Celestion Loudspeaker Repairs
Celestion Ditton 66 Loudspeakers
These didn't sound right as one was missing high frequencies. Turned out one tweeter was 4ohm the other 8ohm! Someone had been playing with them. Decided due to the age of them, (45yrs) to look at the xovers, glad I did, the capacitors were shot with a fungal growth coming out of one of them. Considering the price of replacement HF2000's, I replaced the tweeters with a pair of Seas H086 and modified the xovers as needed, sounded wonderful after a bit of TLC.
Celestion 3 Loudspeakers
One speaker sounded okay, the other produced a weak sound. Removing the bass drivers and checking the resistance; one was as expected at approx 6 ohms, the other was approx 28 ohms. The voice coil was faulty on the 28 ohm driver and needed replacing.

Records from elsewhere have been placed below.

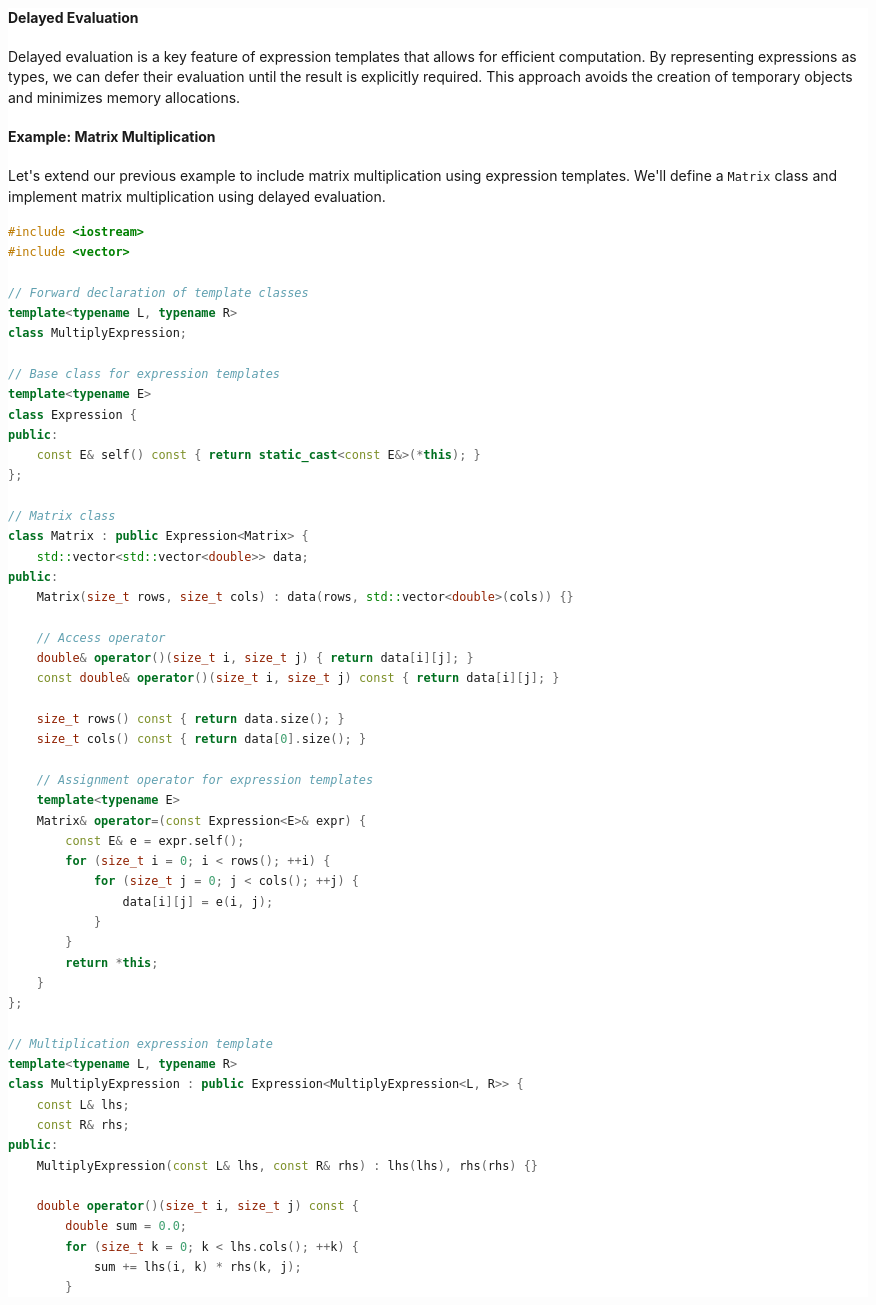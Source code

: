 #### Delayed Evaluation

Delayed evaluation is a key feature of expression templates that allows for efficient computation. By representing expressions as types, we can defer their evaluation until the result is explicitly required. This approach avoids the creation of temporary objects and minimizes memory allocations.

#### Example: Matrix Multiplication

Let's extend our previous example to include matrix multiplication using expression templates. We'll define a `Matrix` class and implement matrix multiplication using delayed evaluation.

```cpp
#include <iostream>
#include <vector>

// Forward declaration of template classes
template<typename L, typename R>
class MultiplyExpression;

// Base class for expression templates
template<typename E>
class Expression {
public:
    const E& self() const { return static_cast<const E&>(*this); }
};

// Matrix class
class Matrix : public Expression<Matrix> {
    std::vector<std::vector<double>> data;
public:
    Matrix(size_t rows, size_t cols) : data(rows, std::vector<double>(cols)) {}

    // Access operator
    double& operator()(size_t i, size_t j) { return data[i][j]; }
    const double& operator()(size_t i, size_t j) const { return data[i][j]; }

    size_t rows() const { return data.size(); }
    size_t cols() const { return data[0].size(); }

    // Assignment operator for expression templates
    template<typename E>
    Matrix& operator=(const Expression<E>& expr) {
        const E& e = expr.self();
        for (size_t i = 0; i < rows(); ++i) {
            for (size_t j = 0; j < cols(); ++j) {
                data[i][j] = e(i, j);
            }
        }
        return *this;
    }
};

// Multiplication expression template
template<typename L, typename R>
class MultiplyExpression : public Expression<MultiplyExpression<L, R>> {
    const L& lhs;
    const R& rhs;
public:
    MultiplyExpression(const L& lhs, const R& rhs) : lhs(lhs), rhs(rhs) {}

    double operator()(size_t i, size_t j) const {
        double sum = 0.0;
        for (size_t k = 0; k < lhs.cols(); ++k) {
            sum += lhs(i, k) * rhs(k, j);
        }
```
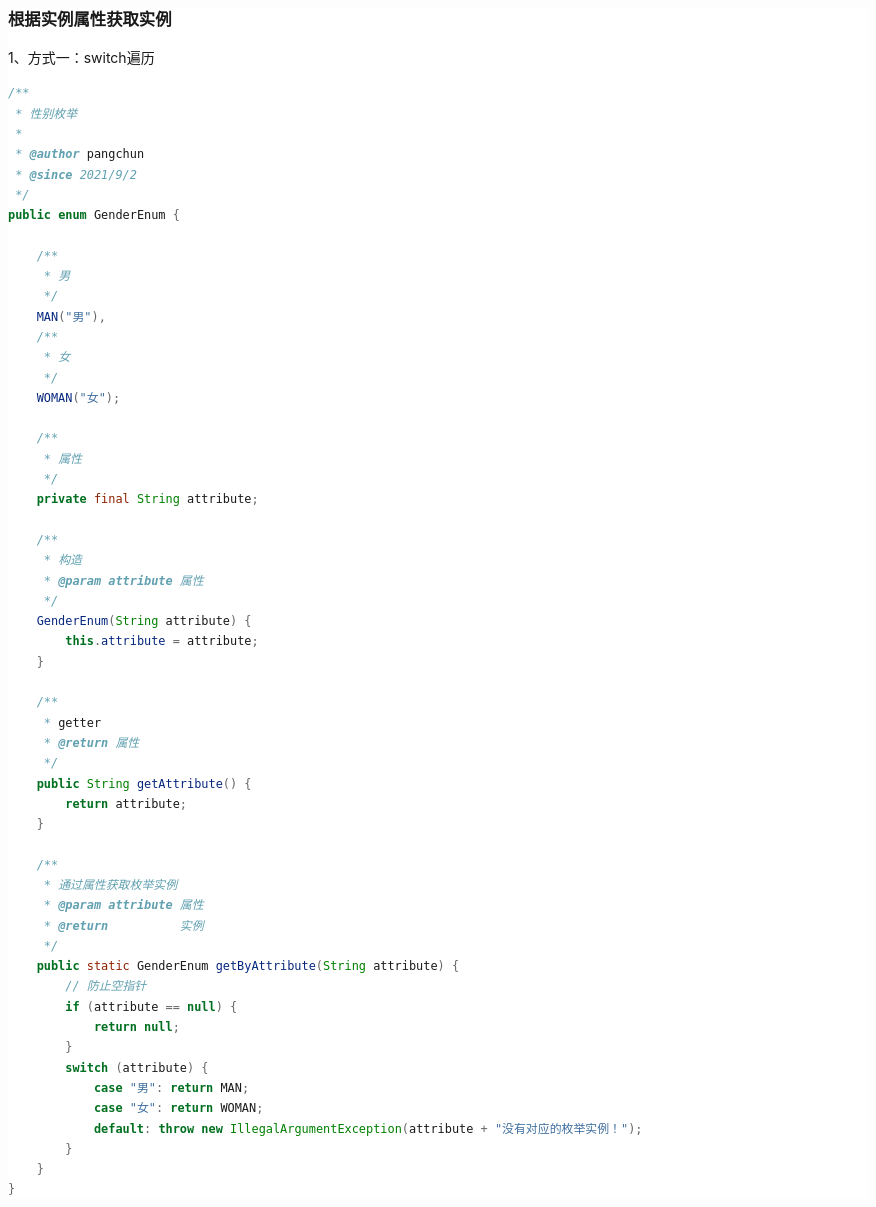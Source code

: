### 根据实例属性获取实例

1、方式一：switch遍历

```java
/**
 * 性别枚举
 *
 * @author pangchun
 * @since 2021/9/2
 */
public enum GenderEnum {

    /**
     * 男
     */
    MAN("男"),
    /**
     * 女
     */
    WOMAN("女");

    /**
     * 属性
     */
    private final String attribute;

    /**
     * 构造
     * @param attribute 属性
     */
    GenderEnum(String attribute) {
        this.attribute = attribute;
    }

    /**
     * getter
     * @return 属性
     */
    public String getAttribute() {
        return attribute;
    }

    /**
     * 通过属性获取枚举实例
     * @param attribute 属性
     * @return          实例
     */
    public static GenderEnum getByAttribute(String attribute) {
        // 防止空指针
        if (attribute == null) {
            return null;
        }
        switch (attribute) {
            case "男": return MAN;
            case "女": return WOMAN;
            default: throw new IllegalArgumentException(attribute + "没有对应的枚举实例！");
        }
    }
}
```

I had a play around with these speakers and found that the inductor in series with the bass driver had a resistance to DC of 0.5 ohms, so much for the amplifier designers trying to get the lowest output resistance. Anyway, I bypassed the inductor as a trial and it improved the sound quite noticeably, guess this could apply to most speakers out there. Of course you loose the roll off of the high frequency's and rely on the natural roll off of the driver, but sounds fine to my old ears.
Celestion Ditton 33 Loudspeakers
These sounded bad, no mid or treble from one speaker and no treble from the other, found two capacitors in the x-over needed replacing an 8 µF which had extruded itself and a 30 µF which was about 10 µF, replaced these and both tweeters as one was open circuit. This improved the sound dramatically.